* Exercise directions
Whenever "remark" occurs in a line of the material, list that line.

==== Material shown ====

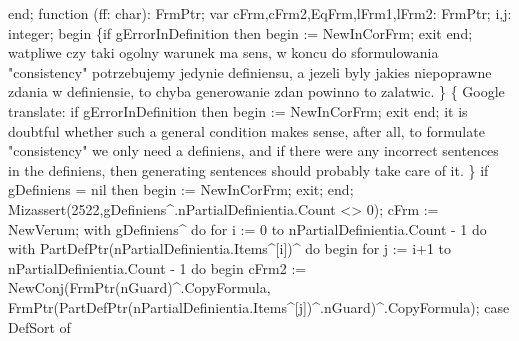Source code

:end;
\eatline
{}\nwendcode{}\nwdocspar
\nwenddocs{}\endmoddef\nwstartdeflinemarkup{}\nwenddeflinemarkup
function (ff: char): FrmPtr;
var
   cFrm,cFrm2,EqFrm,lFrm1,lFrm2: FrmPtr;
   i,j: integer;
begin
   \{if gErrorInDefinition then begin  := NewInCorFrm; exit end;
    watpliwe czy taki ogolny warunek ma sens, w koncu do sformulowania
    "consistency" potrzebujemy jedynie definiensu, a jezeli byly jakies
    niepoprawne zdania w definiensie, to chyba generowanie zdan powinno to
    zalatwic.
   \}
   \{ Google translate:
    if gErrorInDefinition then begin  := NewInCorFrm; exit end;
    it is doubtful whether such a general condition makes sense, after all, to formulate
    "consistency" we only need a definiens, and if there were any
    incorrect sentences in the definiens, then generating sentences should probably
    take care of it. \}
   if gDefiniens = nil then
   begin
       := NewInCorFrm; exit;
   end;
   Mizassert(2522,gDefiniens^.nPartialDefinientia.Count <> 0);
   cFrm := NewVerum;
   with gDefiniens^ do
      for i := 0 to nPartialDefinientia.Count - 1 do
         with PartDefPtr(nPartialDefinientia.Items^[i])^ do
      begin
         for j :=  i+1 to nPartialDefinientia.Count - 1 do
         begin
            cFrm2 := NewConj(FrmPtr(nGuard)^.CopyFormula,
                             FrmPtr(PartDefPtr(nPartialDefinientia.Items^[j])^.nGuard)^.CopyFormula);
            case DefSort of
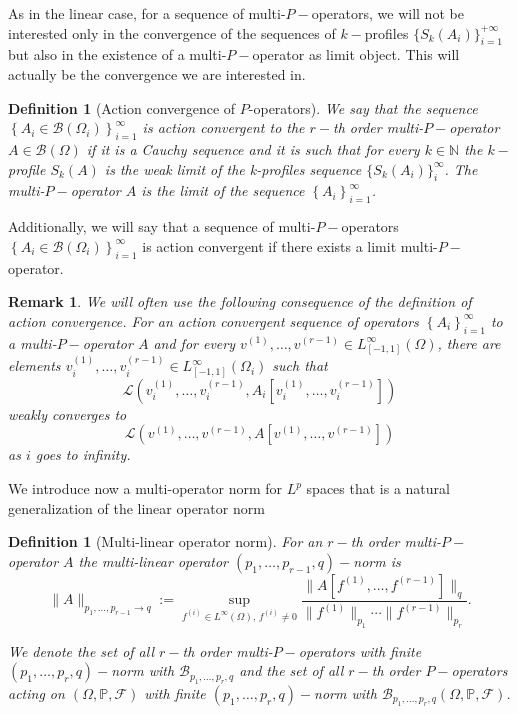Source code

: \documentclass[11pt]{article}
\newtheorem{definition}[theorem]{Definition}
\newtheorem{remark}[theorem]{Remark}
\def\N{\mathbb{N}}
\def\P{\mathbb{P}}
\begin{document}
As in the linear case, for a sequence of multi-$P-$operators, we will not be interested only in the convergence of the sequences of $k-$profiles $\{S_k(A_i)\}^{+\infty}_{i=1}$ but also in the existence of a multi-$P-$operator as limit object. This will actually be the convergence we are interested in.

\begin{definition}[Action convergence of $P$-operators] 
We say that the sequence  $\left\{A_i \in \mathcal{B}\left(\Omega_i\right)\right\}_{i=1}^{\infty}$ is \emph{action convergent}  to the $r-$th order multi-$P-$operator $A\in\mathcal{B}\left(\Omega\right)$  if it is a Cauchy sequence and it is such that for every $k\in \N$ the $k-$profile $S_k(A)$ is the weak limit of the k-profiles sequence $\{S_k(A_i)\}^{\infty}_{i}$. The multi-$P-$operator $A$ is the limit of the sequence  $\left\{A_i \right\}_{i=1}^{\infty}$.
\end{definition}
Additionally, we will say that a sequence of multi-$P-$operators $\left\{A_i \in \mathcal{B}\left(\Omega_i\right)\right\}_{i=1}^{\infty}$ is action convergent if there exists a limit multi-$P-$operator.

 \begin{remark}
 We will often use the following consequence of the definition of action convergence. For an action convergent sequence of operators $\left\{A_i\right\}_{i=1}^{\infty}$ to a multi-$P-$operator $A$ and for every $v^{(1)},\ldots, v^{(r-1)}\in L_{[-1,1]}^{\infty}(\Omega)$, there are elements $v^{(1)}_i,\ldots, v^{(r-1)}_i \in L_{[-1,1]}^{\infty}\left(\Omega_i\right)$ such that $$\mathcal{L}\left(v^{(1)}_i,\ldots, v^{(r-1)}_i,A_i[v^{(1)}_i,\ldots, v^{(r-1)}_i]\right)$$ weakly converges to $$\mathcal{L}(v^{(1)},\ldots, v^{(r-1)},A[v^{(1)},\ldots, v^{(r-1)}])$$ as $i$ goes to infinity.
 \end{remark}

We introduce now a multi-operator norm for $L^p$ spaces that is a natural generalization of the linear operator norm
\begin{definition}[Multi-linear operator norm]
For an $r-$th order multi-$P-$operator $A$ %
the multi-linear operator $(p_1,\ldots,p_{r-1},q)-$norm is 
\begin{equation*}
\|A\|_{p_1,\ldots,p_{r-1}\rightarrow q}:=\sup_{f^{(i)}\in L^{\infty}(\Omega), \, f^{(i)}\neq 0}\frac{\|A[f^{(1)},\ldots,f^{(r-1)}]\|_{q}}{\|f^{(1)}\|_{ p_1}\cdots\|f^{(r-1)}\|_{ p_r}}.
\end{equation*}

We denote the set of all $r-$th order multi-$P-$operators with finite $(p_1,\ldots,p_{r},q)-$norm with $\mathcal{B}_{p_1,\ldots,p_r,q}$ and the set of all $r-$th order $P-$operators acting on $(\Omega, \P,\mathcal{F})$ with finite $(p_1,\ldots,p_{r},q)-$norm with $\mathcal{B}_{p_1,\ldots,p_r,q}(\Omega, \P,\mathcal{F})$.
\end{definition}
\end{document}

====
==== Material shown ====

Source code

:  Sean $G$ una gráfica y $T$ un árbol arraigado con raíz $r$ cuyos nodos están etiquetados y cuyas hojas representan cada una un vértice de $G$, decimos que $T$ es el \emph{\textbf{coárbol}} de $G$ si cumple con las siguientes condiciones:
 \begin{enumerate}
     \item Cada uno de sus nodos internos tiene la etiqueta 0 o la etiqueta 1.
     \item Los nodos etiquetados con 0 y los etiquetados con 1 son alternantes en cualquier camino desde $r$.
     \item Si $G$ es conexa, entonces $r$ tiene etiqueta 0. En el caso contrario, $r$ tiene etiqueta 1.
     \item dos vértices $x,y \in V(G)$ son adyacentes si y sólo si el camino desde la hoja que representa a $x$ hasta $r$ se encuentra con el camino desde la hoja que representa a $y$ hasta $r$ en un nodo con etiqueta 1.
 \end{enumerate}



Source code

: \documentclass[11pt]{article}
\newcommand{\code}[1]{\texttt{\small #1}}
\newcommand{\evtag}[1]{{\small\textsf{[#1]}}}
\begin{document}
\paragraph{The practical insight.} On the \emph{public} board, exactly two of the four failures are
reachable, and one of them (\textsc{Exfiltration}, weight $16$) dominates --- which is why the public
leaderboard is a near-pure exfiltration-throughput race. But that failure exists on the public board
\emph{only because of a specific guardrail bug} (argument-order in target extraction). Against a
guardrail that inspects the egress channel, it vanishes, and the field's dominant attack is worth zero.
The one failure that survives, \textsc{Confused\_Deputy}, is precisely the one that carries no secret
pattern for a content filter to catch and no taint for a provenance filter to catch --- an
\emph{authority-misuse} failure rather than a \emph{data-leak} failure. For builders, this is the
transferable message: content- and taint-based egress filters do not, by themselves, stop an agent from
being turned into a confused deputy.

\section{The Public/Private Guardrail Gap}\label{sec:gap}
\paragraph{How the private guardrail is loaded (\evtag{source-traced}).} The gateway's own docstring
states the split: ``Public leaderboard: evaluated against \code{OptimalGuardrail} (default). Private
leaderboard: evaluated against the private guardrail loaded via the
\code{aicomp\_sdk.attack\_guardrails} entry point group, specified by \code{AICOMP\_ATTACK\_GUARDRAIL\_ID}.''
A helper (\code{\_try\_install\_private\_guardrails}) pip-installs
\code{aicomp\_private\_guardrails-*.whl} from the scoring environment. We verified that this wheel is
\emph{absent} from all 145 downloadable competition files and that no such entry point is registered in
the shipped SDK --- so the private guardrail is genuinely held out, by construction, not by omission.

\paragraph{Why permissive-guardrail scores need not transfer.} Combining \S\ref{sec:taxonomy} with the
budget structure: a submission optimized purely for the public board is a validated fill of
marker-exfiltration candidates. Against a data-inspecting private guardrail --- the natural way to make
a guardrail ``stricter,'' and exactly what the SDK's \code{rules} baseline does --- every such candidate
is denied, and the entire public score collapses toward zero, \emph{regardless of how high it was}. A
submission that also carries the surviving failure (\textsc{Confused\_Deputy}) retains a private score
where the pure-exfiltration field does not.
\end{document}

====
==== Material shown ====

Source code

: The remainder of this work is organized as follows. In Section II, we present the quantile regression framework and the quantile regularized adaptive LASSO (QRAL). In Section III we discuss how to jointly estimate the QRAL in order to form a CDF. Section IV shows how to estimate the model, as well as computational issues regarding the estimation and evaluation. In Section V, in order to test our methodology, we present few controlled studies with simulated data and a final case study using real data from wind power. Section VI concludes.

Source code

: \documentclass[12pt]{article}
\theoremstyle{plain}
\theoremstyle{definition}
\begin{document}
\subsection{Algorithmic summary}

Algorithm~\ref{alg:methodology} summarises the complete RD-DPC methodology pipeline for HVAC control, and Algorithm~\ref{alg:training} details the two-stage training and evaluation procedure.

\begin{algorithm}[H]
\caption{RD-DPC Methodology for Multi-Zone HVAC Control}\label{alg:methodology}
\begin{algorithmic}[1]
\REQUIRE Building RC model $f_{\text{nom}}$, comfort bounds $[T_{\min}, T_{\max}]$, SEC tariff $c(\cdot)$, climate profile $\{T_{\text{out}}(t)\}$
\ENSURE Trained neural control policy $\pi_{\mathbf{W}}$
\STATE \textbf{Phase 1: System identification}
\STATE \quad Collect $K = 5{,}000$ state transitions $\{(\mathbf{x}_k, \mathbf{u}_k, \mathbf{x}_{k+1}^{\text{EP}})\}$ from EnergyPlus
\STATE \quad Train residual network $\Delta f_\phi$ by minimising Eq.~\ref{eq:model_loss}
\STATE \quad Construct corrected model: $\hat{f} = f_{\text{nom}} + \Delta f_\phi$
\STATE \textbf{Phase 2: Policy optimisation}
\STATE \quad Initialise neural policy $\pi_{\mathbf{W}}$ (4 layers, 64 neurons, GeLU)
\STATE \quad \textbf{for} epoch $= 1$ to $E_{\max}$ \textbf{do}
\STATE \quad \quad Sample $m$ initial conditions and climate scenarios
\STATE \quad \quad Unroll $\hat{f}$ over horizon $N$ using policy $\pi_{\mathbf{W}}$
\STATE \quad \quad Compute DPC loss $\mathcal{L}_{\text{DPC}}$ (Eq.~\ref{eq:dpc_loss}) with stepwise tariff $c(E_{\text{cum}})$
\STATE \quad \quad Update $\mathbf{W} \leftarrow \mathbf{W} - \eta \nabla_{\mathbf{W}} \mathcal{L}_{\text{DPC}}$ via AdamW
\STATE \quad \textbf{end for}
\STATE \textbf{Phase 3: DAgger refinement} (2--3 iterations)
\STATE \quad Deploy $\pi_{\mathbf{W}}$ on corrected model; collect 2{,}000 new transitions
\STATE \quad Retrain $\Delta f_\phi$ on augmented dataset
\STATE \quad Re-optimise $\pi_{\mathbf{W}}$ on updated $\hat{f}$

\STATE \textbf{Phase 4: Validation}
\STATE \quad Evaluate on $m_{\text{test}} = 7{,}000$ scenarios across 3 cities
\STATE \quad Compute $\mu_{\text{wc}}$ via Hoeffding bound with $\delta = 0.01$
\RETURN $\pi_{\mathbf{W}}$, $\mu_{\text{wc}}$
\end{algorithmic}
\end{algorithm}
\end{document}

====

* Result for this exercise
\newtheorem{remark}[theorem]{Remark}
 \begin{remark}
 \end{remark}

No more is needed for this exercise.